Earlier in the year, the consensus was that it would be difficult for developers to find financing for new properties in 2023 as interest rates continued to rise.
“If you don’t have a deal already in process, or you just have some land, and you don’t have the entitlements, then you’re just going to press pause,” said Ryan Davis, CEO of Witten Advisors, a Dallas-based firm that provides apartment companies with advisory services.
The recent failures of Silicon Valley Bank and Signature Bank have muddied the outlook even further. The banking volatility could force the Federal Reserve to ease up on the interest rate hikes that had been predicted to slow apartment starts this year.
It is conceivable that there will be no further rate increases this year, Anirban Basu, ABC chief economist, told Construction Dive last week. For instance, Japanese financial holding company Nomura expects the Fed to actually cut rates at its next meeting.
Still, it's hard to imagine that the banking situation would actually stimulate new starts. “There is also additional uncertainty regarding the impact of recent developments in the banking system on residential construction going forward,” Duncan wrote. “There is a risk that banks will tighten construction loan lending standards in an effort to manage liquidity, which could put a damper on future starts.”
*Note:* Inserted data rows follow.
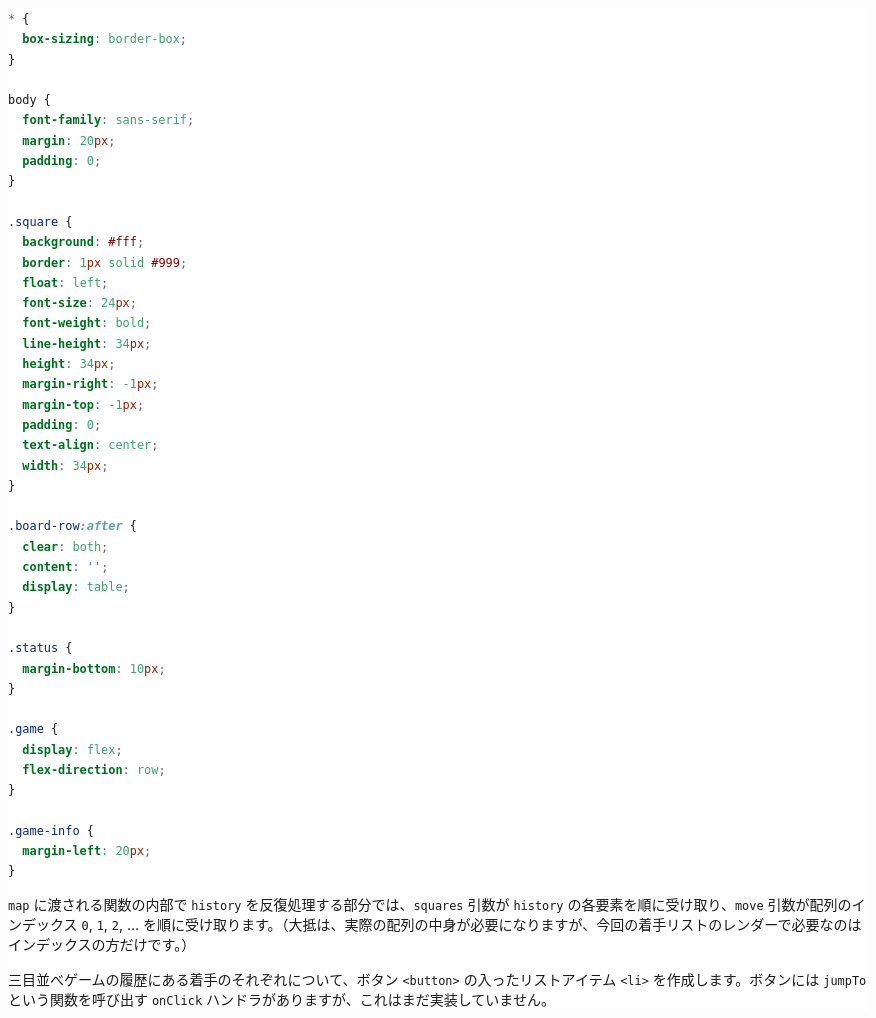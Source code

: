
 ```css styles.css
* {
  box-sizing: border-box;
}

body {
  font-family: sans-serif;
  margin: 20px;
  padding: 0;
}

.square {
  background: #fff;
  border: 1px solid #999;
  float: left;
  font-size: 24px;
  font-weight: bold;
  line-height: 34px;
  height: 34px;
  margin-right: -1px;
  margin-top: -1px;
  padding: 0;
  text-align: center;
  width: 34px;
}

.board-row:after {
  clear: both;
  content: '';
  display: table;
}

.status {
  margin-bottom: 10px;
}

.game {
  display: flex;
  flex-direction: row;
}

.game-info {
  margin-left: 20px;
}
```

</Sandpack>

`map` に渡される関数の内部で `history` を反復処理する部分では、`squares` 引数が `history` の各要素を順に受け取り、`move` 引数が配列のインデックス `0`, `1`, `2`, … を順に受け取ります。（大抵は、実際の配列の中身が必要になりますが、今回の着手リストのレンダーで必要なのはインデックスの方だけです。）

三目並べゲームの履歴にある着手のそれぞれについて、ボタン `<button>` の入ったリストアイテム `<li>` を作成します。ボタンには `jumpTo` という関数を呼び出す `onClick` ハンドラがありますが、これはまだ実装していません。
Basu sees a similar situation: “With the likely tightening of financial conditions given the growing stress on America’s banks and ongoing efforts by the Federal Reserve to rein in excess inflation, commercial real estate and construction are likely to weaken further during the year ahead,” he said. “The current moment is, above all else, defined by uncertainty.”
Sebastian Obando contributed to this report.